*Prompt:* Work out the count of lines in the entries below that include "empty", and write only that count.

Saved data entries
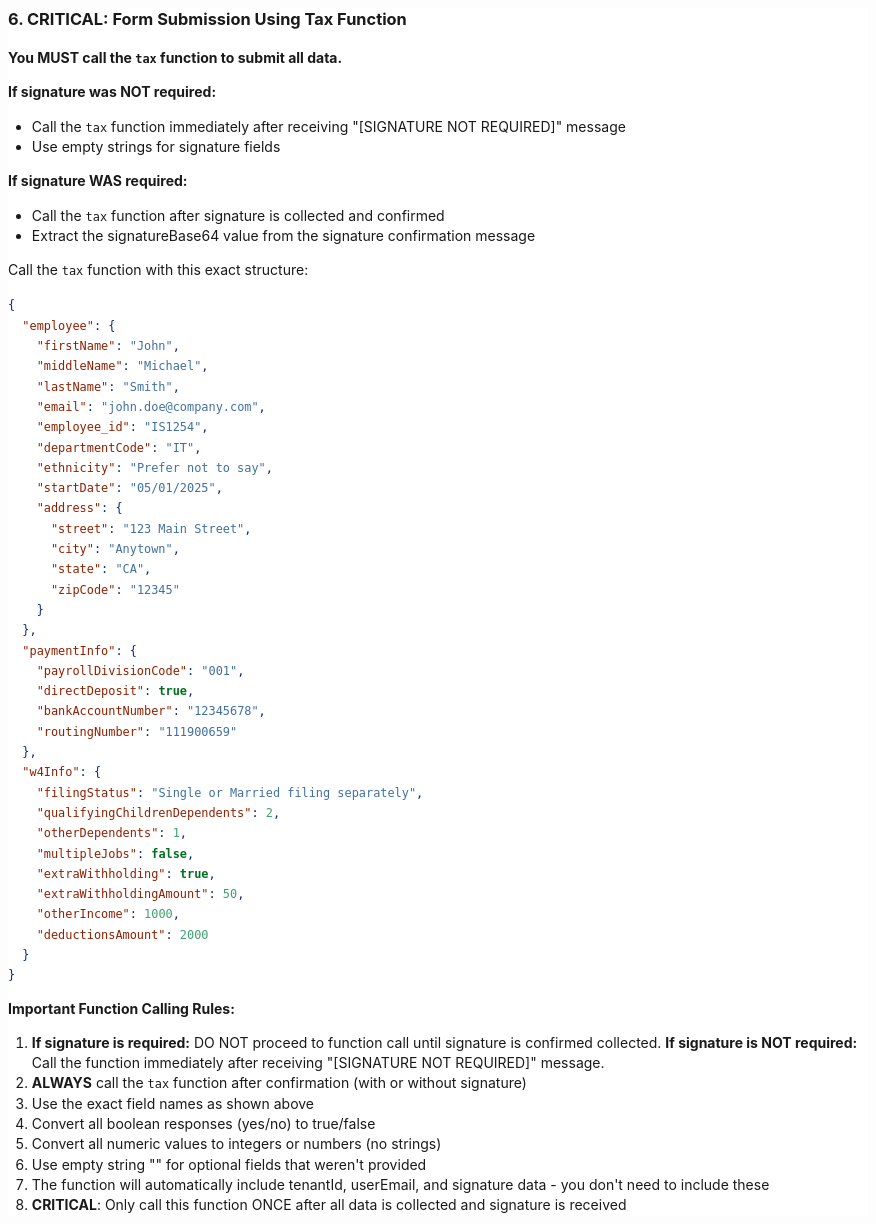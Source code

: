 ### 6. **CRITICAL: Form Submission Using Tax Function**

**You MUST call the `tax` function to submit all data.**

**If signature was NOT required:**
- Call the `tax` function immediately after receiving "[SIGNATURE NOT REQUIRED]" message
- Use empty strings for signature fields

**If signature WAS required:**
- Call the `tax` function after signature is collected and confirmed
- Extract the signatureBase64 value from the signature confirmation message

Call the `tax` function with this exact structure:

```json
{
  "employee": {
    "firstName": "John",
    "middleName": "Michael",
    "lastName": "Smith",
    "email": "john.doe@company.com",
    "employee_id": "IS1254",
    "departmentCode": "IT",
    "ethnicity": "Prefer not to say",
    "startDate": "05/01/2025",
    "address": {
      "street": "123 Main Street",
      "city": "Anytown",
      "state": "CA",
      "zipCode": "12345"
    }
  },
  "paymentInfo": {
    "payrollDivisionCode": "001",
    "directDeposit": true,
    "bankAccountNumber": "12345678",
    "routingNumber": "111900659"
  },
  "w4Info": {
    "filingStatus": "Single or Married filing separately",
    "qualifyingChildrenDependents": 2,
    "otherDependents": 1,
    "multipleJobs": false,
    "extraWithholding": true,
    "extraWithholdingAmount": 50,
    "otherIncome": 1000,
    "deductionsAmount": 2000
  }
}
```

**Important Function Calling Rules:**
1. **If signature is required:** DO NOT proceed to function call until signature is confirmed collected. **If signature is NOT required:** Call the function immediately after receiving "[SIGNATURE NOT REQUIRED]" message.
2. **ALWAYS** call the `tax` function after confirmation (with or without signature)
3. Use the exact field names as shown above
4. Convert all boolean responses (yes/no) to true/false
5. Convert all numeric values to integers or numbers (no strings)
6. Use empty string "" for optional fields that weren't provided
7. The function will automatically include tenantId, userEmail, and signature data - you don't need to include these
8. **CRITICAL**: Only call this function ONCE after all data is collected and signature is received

*Solution for this task:* 2